§ WORK REQUEST:
The response must be made up of the lines in the entries below that contain "être".

§ SUPPLIED MATERIAL:
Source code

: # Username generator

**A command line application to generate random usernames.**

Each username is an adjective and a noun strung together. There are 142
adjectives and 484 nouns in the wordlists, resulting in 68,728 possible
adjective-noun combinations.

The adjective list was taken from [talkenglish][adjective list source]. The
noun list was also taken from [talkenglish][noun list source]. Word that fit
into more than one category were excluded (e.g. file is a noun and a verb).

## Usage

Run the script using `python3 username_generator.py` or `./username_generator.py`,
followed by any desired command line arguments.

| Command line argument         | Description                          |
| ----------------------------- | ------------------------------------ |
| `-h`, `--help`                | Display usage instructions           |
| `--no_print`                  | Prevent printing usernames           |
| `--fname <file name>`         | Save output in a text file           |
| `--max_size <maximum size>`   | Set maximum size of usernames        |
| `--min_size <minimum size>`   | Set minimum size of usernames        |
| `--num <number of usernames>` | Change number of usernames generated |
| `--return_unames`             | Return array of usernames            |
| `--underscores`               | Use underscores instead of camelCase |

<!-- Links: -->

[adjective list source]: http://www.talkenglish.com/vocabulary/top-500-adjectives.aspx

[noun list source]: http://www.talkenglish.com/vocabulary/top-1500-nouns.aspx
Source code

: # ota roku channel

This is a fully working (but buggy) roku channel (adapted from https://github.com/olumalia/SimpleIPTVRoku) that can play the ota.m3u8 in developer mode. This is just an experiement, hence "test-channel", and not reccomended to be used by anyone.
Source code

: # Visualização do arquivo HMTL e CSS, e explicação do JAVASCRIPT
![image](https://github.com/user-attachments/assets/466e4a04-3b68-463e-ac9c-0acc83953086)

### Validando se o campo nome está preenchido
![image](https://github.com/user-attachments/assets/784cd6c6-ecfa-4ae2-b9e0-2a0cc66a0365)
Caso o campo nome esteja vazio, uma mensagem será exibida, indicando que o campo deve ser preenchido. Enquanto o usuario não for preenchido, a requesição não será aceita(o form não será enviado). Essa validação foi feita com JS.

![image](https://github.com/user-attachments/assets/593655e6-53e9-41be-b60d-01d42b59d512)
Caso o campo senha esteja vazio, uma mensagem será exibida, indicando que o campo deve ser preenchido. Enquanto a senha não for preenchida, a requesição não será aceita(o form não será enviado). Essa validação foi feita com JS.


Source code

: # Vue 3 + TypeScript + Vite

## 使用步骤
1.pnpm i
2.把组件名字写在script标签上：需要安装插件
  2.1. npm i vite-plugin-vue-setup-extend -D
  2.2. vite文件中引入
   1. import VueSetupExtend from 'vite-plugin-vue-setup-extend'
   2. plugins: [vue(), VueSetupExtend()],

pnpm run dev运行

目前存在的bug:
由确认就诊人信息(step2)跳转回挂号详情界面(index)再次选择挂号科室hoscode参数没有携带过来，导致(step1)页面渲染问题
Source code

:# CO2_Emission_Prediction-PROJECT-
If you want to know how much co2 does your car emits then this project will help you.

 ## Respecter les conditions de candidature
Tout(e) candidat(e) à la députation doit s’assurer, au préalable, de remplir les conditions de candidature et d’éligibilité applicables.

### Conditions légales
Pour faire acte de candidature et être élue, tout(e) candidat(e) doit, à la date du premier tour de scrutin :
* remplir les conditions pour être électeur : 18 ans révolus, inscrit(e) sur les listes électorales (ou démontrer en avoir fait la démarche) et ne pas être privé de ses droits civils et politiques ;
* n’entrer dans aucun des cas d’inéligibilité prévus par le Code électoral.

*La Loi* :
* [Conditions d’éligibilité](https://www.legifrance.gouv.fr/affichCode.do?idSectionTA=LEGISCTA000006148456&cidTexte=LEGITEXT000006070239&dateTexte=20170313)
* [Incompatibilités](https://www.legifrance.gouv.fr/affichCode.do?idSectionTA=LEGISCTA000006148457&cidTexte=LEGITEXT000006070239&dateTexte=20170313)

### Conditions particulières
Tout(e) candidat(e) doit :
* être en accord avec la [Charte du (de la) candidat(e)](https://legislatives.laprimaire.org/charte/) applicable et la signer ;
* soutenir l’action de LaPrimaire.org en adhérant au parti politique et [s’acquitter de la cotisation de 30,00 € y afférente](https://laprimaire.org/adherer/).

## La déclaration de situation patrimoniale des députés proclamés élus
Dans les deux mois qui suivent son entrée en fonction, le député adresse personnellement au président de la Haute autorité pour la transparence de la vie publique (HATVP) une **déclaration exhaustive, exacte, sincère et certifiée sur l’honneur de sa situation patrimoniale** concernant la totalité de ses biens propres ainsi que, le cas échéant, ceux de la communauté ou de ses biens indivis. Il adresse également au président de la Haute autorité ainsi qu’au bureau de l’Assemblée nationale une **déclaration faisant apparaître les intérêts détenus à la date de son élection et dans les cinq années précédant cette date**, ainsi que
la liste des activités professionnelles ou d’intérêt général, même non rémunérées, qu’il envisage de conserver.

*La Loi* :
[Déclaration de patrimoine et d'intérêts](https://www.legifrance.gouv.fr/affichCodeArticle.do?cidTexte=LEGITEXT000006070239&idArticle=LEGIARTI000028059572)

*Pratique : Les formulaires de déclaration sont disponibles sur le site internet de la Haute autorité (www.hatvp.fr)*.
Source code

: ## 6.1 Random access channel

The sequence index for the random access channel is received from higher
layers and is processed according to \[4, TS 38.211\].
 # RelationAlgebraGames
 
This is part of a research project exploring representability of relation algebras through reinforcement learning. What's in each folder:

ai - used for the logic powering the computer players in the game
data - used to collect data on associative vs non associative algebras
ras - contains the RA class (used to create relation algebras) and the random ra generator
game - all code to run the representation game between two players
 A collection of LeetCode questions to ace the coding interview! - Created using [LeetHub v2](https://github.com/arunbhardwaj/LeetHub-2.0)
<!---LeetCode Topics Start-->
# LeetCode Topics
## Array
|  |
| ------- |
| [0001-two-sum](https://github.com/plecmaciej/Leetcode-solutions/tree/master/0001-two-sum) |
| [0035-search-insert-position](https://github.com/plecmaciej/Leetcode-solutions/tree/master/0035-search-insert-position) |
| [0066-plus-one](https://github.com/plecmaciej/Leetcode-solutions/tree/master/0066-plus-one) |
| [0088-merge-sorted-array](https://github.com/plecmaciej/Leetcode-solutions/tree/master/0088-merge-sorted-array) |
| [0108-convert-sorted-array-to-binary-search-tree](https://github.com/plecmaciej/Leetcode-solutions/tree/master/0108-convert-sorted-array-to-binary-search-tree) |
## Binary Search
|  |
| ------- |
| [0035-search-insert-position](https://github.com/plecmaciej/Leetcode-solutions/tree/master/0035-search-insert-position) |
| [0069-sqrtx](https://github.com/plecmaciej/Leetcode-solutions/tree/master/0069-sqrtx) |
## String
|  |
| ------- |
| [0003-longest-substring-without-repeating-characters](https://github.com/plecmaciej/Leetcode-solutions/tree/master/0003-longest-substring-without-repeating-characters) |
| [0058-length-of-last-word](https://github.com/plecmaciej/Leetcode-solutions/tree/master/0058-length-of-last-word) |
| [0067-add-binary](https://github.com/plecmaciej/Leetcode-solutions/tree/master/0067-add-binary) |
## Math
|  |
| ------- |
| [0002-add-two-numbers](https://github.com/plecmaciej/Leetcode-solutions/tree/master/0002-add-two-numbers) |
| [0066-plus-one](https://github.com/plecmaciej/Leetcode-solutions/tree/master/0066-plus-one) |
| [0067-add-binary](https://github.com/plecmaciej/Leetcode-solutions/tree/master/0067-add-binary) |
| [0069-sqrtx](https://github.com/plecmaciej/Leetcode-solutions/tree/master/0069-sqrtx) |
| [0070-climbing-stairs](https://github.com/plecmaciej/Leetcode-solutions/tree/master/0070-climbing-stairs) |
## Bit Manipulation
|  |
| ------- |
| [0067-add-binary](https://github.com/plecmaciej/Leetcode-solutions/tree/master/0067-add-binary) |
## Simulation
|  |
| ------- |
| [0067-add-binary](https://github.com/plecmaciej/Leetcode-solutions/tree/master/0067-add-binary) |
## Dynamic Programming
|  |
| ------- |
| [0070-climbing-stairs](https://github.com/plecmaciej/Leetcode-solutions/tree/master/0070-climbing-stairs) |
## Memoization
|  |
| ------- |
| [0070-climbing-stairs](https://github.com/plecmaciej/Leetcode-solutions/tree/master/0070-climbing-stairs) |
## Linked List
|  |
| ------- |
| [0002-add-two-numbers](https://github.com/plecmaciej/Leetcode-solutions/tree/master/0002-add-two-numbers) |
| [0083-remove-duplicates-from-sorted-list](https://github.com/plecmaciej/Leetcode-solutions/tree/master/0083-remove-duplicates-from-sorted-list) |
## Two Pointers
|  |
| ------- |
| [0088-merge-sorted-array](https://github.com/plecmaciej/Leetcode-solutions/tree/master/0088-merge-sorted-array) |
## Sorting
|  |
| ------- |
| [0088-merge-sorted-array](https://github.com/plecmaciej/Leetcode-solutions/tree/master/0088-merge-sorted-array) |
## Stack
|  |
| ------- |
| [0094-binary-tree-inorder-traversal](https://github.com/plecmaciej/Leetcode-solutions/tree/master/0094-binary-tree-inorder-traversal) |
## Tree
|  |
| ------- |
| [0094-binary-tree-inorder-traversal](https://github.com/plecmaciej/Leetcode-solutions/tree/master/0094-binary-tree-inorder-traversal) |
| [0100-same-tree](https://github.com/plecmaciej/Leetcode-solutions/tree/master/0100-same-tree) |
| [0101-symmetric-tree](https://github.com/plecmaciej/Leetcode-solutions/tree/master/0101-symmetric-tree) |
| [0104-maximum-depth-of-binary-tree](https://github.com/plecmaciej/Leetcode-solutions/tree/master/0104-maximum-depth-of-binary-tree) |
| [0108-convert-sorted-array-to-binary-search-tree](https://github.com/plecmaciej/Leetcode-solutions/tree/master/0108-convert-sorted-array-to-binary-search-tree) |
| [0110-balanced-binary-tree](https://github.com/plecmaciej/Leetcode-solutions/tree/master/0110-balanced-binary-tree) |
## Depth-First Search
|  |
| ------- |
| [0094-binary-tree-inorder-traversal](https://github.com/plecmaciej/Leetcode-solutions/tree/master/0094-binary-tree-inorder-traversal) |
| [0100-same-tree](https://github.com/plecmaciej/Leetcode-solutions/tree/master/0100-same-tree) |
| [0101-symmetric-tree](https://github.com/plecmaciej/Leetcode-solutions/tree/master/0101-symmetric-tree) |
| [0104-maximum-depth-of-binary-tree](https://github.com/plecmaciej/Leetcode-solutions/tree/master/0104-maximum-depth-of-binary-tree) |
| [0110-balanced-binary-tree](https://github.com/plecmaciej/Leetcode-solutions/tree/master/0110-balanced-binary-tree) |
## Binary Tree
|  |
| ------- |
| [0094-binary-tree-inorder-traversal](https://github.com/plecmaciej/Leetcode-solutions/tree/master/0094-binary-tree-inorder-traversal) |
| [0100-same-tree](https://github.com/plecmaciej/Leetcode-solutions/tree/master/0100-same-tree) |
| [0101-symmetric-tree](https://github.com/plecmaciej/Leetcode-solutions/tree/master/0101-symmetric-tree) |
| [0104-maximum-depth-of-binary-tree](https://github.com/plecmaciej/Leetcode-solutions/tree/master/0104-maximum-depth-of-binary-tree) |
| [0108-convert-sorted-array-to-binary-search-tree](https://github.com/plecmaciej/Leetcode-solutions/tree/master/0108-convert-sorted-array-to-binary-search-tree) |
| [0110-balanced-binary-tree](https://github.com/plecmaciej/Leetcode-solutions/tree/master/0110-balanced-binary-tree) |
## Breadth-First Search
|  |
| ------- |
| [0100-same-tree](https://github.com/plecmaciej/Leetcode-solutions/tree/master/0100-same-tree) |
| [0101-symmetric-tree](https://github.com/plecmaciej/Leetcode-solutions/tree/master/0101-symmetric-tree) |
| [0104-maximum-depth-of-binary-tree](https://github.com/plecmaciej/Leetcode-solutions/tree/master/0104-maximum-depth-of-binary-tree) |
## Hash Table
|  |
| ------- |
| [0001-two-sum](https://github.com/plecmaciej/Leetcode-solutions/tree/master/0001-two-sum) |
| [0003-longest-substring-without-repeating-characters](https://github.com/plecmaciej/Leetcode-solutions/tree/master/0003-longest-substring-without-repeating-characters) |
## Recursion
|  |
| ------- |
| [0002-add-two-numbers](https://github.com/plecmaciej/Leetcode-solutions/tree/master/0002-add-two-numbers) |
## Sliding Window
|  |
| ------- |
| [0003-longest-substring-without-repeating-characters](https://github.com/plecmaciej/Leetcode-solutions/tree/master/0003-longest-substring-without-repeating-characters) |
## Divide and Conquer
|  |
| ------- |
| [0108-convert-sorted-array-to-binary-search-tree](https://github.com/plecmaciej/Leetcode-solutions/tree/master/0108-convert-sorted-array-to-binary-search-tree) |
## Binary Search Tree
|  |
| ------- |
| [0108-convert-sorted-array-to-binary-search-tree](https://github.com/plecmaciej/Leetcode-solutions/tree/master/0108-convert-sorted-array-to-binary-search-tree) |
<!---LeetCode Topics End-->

§ TASK RESULT:
Pour faire acte de candidature et être élue, tout(e) candidat(e) doit, à la date du premier tour de scrutin :
* remplir les conditions pour être électeur : 18 ans révolus, inscrit(e) sur les listes électorales (ou démontrer en avoir fait la démarche) et ne pas être privé de ses droits civils et politiques ;
* être en accord avec la [Charte du (de la) candidat(e)](https://legislatives.laprimaire.org/charte/) applicable et la signer ;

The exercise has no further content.